═══ DATA EXCERPTS
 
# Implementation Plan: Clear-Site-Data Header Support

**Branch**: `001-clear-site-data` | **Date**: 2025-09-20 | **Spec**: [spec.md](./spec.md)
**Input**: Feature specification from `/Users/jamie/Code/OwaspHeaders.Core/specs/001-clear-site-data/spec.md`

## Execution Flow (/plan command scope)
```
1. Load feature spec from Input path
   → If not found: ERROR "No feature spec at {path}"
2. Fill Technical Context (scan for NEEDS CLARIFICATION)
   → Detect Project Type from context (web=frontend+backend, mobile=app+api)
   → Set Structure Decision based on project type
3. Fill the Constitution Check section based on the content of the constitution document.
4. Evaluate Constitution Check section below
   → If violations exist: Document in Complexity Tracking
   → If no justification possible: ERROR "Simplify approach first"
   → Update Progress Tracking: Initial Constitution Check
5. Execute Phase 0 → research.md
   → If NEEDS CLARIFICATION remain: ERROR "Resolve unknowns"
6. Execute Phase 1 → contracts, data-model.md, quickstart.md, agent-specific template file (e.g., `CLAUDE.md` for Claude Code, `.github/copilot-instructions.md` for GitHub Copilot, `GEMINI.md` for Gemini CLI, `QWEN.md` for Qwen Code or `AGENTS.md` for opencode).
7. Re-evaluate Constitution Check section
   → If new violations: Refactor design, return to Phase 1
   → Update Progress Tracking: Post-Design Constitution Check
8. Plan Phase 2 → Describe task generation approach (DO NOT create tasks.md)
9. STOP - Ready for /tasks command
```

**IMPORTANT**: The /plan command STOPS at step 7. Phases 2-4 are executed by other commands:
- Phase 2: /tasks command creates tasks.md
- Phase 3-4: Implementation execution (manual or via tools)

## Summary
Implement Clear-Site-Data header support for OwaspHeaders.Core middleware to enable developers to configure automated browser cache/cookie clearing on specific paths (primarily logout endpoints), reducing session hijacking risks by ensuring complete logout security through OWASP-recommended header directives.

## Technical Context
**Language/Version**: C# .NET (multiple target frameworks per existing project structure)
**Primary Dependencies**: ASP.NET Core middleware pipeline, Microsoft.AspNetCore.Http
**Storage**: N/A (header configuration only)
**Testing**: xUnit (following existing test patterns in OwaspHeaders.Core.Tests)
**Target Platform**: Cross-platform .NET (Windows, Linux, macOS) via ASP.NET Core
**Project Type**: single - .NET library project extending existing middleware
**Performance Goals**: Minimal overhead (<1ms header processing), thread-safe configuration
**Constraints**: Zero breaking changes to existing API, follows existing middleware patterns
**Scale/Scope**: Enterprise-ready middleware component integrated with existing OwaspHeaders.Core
══════
Beginning with the line in which "(header configuration only)" appears, print each remaining line of the listing exactly, the last line included.

**Storage**: N/A (header configuration only)
**Testing**: xUnit (following existing test patterns in OwaspHeaders.Core.Tests)
**Target Platform**: Cross-platform .NET (Windows, Linux, macOS) via ASP.NET Core
**Project Type**: single - .NET library project extending existing middleware
**Performance Goals**: Minimal overhead (<1ms header processing), thread-safe configuration
**Constraints**: Zero breaking changes to existing API, follows existing middleware patterns
**Scale/Scope**: Enterprise-ready middleware component integrated with existing OwaspHeaders.Core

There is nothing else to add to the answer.